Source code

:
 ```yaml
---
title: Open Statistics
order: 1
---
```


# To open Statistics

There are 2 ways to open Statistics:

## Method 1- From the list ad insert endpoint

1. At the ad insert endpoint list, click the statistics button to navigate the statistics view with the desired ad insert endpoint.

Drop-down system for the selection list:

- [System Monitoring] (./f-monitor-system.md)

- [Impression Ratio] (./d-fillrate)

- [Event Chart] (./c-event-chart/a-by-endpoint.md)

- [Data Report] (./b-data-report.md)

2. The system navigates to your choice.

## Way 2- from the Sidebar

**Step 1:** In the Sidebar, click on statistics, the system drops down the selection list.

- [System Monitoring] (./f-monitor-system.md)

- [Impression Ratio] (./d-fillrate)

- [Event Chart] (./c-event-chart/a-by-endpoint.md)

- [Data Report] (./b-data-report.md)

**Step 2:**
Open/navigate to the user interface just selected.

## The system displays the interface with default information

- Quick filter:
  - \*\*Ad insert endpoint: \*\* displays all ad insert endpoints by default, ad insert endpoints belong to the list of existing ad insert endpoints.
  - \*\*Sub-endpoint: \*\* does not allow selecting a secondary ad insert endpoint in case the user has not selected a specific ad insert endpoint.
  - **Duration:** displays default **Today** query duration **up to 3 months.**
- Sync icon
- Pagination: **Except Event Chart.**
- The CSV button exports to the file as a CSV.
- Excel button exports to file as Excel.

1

################

Copy down the material exactly as written.

Source code

:
 ```yaml
---
title: Open Statistics
order: 1
---
```


# To open Statistics

There are 2 ways to open Statistics:

## Method 1- From the list ad insert endpoint

1. At the ad insert endpoint list, click the statistics button to navigate the statistics view with the desired ad insert endpoint.

Drop-down system for the selection list:

- [System Monitoring] (./f-monitor-system.md)

- [Impression Ratio] (./d-fillrate)

- [Event Chart] (./c-event-chart/a-by-endpoint.md)

- [Data Report] (./b-data-report.md)

2. The system navigates to your choice.

## Way 2- from the Sidebar

**Step 1:** In the Sidebar, click on statistics, the system drops down the selection list.

- [System Monitoring] (./f-monitor-system.md)

- [Impression Ratio] (./d-fillrate)

- [Event Chart] (./c-event-chart/a-by-endpoint.md)

- [Data Report] (./b-data-report.md)

**Step 2:**
Open/navigate to the user interface just selected.

## The system displays the interface with default information

- Quick filter:
  - \*\*Ad insert endpoint: \*\* displays all ad insert endpoints by default, ad insert endpoints belong to the list of existing ad insert endpoints.
  - \*\*Sub-endpoint: \*\* does not allow selecting a secondary ad insert endpoint in case the user has not selected a specific ad insert endpoint.
  - **Duration:** displays default **Today** query duration **up to 3 months.**
- Sync icon
- Pagination: **Except Event Chart.**
- The CSV button exports to the file as a CSV.
- Excel button exports to file as Excel.

1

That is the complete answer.